In the entries below, spot each line with the word "format" and copy it.
___ The data
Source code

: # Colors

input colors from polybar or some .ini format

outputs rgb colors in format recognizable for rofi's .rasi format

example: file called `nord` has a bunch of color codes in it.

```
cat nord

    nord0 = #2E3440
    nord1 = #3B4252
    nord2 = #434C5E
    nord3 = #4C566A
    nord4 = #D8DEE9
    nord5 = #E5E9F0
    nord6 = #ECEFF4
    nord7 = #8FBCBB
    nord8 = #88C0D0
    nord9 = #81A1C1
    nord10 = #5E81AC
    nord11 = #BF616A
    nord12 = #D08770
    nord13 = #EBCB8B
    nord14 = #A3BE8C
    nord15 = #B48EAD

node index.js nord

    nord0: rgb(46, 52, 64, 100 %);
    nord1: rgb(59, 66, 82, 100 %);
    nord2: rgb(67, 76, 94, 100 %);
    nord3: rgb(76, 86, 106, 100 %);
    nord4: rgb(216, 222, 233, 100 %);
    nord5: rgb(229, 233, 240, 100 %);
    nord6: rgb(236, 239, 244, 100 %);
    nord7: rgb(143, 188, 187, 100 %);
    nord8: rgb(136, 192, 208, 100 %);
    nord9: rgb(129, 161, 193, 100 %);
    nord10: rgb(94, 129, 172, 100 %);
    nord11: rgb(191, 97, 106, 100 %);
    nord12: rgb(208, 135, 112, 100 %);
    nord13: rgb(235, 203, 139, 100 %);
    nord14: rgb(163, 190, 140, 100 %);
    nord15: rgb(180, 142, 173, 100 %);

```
______
## Response
input colors from polybar or some .ini format
outputs rgb colors in format recognizable for rofi's .rasi format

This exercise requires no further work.